锦鲤疱疹病毒潜伏感染实时荧光定量PCR检测方法的建立

为建立一种特异和敏感的检测锦鲤疱疹病毒(koi herpesvirus,KHV)潜伏感染的方法,以KHV Sph基因为靶序列设计特异性引物,通过条件优化建立Real–Time PCR检测方法,并且对该方法进行特异性和敏感性评估及临床样品应用研究。结果显示:建立的方法与鲤痘疱疹病毒、金鱼造血器官坏死病病毒和鳗鲡疱疹病毒均无交叉反应,特异性强;最低检出率为42拷贝/μL,灵敏度高。用本方法对63份临床样品进行检测,有锦鲤疱疹病毒病(KHVD)病史的18份样品的检测结果全为阳性,阳性率为100%;从有临床症状的鱼中得到的15份样品的检测结果全为阳性,阳性率为100%;30份无任何临床症状鱼中的6份被检测为阳性,阳性率为20%。本试验中建立的水生动物疱疹病毒潜伏感染快速检测方法,可为潜伏感染KHV的临床检测提供一种快速、敏感和特异的检测手段,可为KHVD的分子流行病学调查和预防提供参考。

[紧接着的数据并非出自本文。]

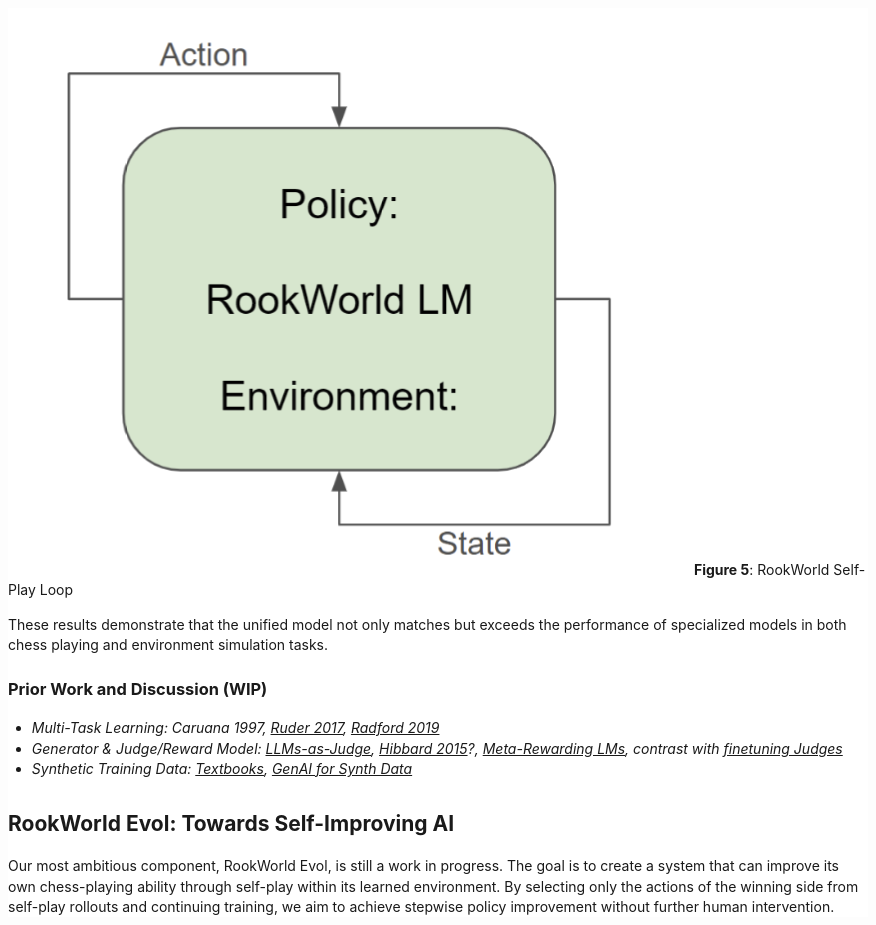 ![Figure 5](/images/blog/rook-3.png)
**Figure 5**: RookWorld Self-Play Loop

These results demonstrate that the unified model not only matches but exceeds the performance of specialized models in both chess playing and environment simulation tasks.

### Prior Work and Discussion (WIP)

* *Multi-Task Learning: Caruana 1997, [Ruder 2017](https://arxiv.org/pdf/1706.05098), [Radford 2019](https://insightcivic.s3.us-east-1.amazonaws.com/language-models.pdf)*  
* *Generator & Judge/Reward Model: [LLMs-as-Judge](https://arxiv.org/pdf/2306.05685), [Hibbard 2015](https://cdn.aaai.org/ocs/ws/ws0019/10072-45897-1-PB.pdf)?, [Meta-Rewarding LMs](https://arxiv.org/pdf/2407.19594), contrast with [finetuning Judges](https://arxiv.org/pdf/2310.17631)*  
* *Synthetic Training Data: [Textbooks](https://arxiv.org/pdf/2306.11644), [GenAI for Synth Data](https://arxiv.org/pdf/2403.04190)*

## RookWorld Evol: Towards Self-Improving AI

Our most ambitious component, RookWorld Evol, is still a work in progress. The goal is to create a system that can improve its own chess-playing ability through self-play within its learned environment. By selecting only the actions of the winning side from self-play rollouts and continuing training, we aim to achieve stepwise policy improvement without further human intervention.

Method of Real-Time PCR for the detecting latent infection of koi herpesvirus

To establish a rapid, sensitive and specific approach for detecting the latent infection of koi Herpesvirus (KHV), a Real-Time PCR test was designed through specific primers designed to target KHV Sph gene. Under the optimized reaction conditions, the results showed that this method was specific for latent detection of KHV without cross reaction to other fish pathogenic viruses, including carp pox herpes virus (CyHV-1), goldfish herpes virus (CyHV-2) and eel herpes virus (AngHV-1). The lowest limitation of detection concentration by Real-Time PCR was 42 copies per 1μL. A total of 63 clinical samples were detected by Real-Time PCR. The result showed that 18 samples out of which had koi herpesvirus disease (KHVD) history, all samples were positive; 15 samples out of which had in clinical signs and the positive rate was 100%; 30 samples out of which had no any clinical symptoms, and 6 out of the 30 samples were positive, the positive rate was 20%. In conclusion, the approach provides a rapid, sensitive and reliable molecular tool for detecting latent infection of koi Herpesvirus.